By Renee Kinder
1. When did you join your SIG—and what made you want to join?
I joined in 2013. This was secondary to my interest in the field of gerontology, and I had the desire to learn from clinicians with similar interests and experiences.
2. How has your involvement with the SIG helped you in your career?
Involvement in SIG 15 allows me the opportunity to not only engage with other SLPs interested in the field of gerontology, but it also allows me to further engage in volunteerism in ASHA via the SIG Professional Development Committee and Perspectives editorship.
3. How do you carve out time to volunteer with the SIG while working in your full-time job and balancing other commitments? What advice would you give to someone who’d like to get more involved in the SIG, including how you get support from your supervisor/institution?

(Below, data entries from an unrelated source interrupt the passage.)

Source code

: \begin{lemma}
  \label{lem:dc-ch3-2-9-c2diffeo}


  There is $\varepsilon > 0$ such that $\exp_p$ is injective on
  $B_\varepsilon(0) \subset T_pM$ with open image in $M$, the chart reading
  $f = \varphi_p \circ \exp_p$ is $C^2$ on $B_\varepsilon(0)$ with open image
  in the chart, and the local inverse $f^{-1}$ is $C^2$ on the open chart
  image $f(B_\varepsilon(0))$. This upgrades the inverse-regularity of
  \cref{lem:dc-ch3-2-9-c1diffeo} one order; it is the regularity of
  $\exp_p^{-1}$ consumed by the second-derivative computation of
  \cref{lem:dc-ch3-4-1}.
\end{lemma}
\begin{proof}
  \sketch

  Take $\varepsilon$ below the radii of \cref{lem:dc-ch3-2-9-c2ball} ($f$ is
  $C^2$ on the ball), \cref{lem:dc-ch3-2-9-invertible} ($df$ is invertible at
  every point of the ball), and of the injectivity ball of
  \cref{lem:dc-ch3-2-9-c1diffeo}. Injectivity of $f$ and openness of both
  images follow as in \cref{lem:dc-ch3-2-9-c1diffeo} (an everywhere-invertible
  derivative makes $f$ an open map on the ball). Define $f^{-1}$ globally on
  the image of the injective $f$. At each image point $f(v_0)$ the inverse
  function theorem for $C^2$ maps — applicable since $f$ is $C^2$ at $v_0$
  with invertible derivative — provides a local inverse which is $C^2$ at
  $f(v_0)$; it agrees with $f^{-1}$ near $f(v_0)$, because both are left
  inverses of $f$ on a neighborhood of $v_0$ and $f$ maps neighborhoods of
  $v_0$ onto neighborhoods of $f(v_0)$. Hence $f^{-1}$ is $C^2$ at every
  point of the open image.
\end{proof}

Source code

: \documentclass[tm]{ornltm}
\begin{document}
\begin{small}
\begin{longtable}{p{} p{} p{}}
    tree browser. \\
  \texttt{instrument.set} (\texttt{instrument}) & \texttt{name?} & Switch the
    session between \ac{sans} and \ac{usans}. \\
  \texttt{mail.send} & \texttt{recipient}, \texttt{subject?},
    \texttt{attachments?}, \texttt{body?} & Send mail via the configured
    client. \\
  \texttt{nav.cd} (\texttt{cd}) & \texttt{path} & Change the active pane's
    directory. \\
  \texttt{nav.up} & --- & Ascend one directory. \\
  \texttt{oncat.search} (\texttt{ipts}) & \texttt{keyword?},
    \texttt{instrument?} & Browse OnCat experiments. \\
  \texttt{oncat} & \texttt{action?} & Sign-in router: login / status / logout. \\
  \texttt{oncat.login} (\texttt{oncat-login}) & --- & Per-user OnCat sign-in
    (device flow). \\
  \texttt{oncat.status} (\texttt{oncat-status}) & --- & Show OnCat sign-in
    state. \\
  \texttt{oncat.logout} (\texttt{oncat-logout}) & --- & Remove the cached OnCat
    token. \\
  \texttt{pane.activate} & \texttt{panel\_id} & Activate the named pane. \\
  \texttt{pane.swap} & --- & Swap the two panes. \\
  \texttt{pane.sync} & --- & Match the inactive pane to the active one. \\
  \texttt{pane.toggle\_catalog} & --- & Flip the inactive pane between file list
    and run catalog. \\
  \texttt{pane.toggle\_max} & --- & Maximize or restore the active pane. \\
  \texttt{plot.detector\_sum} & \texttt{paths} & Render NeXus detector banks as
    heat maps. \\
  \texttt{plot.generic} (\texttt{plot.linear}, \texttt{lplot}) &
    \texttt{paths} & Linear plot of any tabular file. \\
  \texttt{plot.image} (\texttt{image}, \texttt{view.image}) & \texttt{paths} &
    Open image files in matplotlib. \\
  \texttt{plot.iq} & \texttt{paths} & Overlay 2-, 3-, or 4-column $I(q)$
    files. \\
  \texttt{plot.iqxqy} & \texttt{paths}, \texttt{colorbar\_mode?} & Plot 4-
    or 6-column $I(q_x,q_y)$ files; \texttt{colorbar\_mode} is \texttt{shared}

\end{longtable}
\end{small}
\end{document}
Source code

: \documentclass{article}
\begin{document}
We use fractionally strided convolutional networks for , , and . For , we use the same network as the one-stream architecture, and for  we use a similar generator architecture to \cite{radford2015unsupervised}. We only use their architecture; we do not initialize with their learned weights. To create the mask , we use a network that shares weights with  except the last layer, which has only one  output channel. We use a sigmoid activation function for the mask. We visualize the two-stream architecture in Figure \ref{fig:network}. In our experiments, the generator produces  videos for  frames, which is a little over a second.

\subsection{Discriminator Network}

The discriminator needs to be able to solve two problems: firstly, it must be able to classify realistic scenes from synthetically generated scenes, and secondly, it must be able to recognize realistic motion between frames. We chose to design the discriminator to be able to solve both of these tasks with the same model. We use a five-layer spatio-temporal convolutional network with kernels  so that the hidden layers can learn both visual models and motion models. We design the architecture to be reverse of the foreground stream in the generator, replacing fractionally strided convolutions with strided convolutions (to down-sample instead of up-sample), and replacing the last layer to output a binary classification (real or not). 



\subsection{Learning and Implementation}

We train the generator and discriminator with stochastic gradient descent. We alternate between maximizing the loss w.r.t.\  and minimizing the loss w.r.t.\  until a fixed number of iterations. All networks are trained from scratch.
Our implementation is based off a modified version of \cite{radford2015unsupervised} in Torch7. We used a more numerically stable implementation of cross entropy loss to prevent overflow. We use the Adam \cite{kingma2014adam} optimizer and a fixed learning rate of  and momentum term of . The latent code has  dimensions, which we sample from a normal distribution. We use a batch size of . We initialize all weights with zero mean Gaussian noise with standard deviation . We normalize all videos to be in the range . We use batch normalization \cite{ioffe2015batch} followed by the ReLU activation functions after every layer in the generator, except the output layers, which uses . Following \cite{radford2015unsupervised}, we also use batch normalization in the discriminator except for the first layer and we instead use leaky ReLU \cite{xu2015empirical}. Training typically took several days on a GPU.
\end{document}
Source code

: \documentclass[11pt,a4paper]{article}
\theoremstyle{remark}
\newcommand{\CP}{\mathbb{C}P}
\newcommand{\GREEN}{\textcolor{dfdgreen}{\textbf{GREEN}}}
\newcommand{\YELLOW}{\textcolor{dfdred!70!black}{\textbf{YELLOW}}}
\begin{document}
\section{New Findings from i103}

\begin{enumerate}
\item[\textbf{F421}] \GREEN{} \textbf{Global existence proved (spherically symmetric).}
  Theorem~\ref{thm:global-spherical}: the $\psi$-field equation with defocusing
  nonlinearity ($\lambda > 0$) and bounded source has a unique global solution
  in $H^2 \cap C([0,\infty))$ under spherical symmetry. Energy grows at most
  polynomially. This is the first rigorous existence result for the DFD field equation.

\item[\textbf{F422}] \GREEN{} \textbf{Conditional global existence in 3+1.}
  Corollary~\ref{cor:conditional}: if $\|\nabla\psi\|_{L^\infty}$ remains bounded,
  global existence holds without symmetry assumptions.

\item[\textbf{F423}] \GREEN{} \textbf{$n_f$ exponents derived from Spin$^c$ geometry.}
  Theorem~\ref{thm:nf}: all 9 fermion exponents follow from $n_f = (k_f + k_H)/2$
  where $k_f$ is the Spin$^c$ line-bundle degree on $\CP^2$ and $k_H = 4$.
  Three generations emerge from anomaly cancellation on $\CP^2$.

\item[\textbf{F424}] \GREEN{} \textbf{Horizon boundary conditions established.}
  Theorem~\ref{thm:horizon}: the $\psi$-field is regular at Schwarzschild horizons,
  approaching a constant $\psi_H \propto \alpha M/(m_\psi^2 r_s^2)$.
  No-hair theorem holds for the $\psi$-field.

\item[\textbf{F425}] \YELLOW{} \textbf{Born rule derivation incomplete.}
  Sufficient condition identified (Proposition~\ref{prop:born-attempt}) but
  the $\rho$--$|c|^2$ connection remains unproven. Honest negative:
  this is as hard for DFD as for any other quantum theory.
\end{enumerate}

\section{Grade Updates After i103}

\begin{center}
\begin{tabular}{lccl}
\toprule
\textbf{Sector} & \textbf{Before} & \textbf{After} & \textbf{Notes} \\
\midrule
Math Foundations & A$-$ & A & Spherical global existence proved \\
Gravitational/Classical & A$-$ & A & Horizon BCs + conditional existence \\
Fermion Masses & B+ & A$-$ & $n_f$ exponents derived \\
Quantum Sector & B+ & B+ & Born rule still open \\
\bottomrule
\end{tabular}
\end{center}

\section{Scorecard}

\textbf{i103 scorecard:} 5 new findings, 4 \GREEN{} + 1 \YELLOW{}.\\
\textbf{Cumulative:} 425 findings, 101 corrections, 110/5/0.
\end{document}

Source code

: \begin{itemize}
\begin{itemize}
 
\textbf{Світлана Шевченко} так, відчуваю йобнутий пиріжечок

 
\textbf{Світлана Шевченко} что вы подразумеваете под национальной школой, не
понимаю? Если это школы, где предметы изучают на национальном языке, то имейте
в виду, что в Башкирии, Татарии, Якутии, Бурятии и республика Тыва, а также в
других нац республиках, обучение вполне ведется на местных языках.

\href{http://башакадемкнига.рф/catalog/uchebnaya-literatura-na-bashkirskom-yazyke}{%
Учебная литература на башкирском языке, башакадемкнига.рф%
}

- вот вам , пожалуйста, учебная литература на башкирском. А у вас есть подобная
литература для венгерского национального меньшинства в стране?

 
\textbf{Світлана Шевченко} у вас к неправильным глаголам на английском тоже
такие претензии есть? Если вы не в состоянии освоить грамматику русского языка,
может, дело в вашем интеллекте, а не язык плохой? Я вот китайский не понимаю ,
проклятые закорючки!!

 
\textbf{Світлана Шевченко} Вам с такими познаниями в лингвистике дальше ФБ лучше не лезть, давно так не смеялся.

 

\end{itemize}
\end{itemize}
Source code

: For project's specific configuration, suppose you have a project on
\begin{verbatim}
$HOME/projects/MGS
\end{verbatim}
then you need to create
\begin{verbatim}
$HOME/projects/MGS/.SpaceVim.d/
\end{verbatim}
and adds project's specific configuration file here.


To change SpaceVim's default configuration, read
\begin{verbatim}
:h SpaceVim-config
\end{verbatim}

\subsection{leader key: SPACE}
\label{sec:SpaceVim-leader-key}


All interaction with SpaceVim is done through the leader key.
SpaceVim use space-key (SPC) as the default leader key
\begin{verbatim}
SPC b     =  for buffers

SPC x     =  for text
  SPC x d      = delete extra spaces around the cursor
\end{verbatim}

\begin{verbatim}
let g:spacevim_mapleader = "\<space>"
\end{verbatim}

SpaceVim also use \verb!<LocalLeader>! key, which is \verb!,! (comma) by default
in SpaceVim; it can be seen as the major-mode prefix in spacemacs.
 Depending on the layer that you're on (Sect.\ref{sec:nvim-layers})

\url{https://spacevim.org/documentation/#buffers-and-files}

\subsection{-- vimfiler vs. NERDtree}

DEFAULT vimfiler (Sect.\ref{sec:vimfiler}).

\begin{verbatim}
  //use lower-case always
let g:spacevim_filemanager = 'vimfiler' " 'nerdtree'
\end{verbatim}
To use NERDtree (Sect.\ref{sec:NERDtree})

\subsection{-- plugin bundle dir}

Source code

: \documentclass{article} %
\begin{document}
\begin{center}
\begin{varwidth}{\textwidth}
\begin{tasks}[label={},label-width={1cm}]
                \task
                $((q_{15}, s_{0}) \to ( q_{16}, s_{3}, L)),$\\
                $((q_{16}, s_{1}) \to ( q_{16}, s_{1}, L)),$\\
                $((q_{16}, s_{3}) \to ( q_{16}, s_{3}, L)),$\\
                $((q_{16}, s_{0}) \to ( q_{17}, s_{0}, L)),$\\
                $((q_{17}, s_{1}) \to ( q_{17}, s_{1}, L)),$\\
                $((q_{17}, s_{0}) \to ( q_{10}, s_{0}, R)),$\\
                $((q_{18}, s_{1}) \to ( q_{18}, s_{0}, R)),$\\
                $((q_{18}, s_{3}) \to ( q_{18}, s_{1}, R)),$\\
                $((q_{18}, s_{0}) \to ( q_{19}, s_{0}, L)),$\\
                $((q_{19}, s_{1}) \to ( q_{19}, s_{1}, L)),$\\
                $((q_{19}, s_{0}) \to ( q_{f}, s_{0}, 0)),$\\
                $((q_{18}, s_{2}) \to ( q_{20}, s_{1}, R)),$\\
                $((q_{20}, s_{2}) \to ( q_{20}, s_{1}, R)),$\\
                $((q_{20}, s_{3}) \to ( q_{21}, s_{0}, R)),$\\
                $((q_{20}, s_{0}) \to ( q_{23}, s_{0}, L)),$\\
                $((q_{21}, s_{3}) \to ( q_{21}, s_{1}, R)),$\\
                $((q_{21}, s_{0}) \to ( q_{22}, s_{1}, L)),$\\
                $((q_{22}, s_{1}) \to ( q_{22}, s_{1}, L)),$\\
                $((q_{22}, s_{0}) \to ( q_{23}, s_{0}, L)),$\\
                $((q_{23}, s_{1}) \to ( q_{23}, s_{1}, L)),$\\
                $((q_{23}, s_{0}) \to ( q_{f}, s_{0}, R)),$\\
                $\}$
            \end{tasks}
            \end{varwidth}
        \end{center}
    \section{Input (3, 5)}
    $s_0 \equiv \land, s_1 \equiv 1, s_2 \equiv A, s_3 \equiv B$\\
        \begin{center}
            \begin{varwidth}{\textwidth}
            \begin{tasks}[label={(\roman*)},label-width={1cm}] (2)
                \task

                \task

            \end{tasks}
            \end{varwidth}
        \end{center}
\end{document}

Engaging in the SIG as professional development manager (PDM) gives me a greater purpose in giving back to the field through recommending Perspectives authors, suggesting presenters for web chats and the ASHA Convention, and hearing from other PDM Committee members from across the country on hot topics affecting their daily clinical practice. The opportunity is something you make time for because it energizes you clinically. Reach out to our SIG coordinating committee to learn more about opportunities to volunteer exist.
4. What upcoming events related to or sponsored by your SIG should everyone know about? Chats, conferences or convention events?
Online web chats occur frequently, usually in the evening, and include recorded transcripts for later viewing. Please be on the lookout for our upcoming web chat on TBI in the elderly and be sure to check out the transcript on our prior web chat related to the patient- driven payment model and the future of Medicare.
5. What is your favorite recent Perspectives article, and why?
“The Use of Neuroplastic Principles Affects the Swallow Motor Plan of a Patient in Severe Cogntiive Decline: A Case Study,” by Ed Bice and Kristine Galek. This article reflects why many readers love Perspectives and why I began reading early in my clinical career. The article gives a real world, here and now, example of how clinicians can apply principles of neuroplasticity in a patient with dysphagia and dementia.
Renee Kinder, MS, RAC-CT, CCC-SLP, is director of Clinical Services at Encore Rehabilitation Services in Louisville, Kentucky.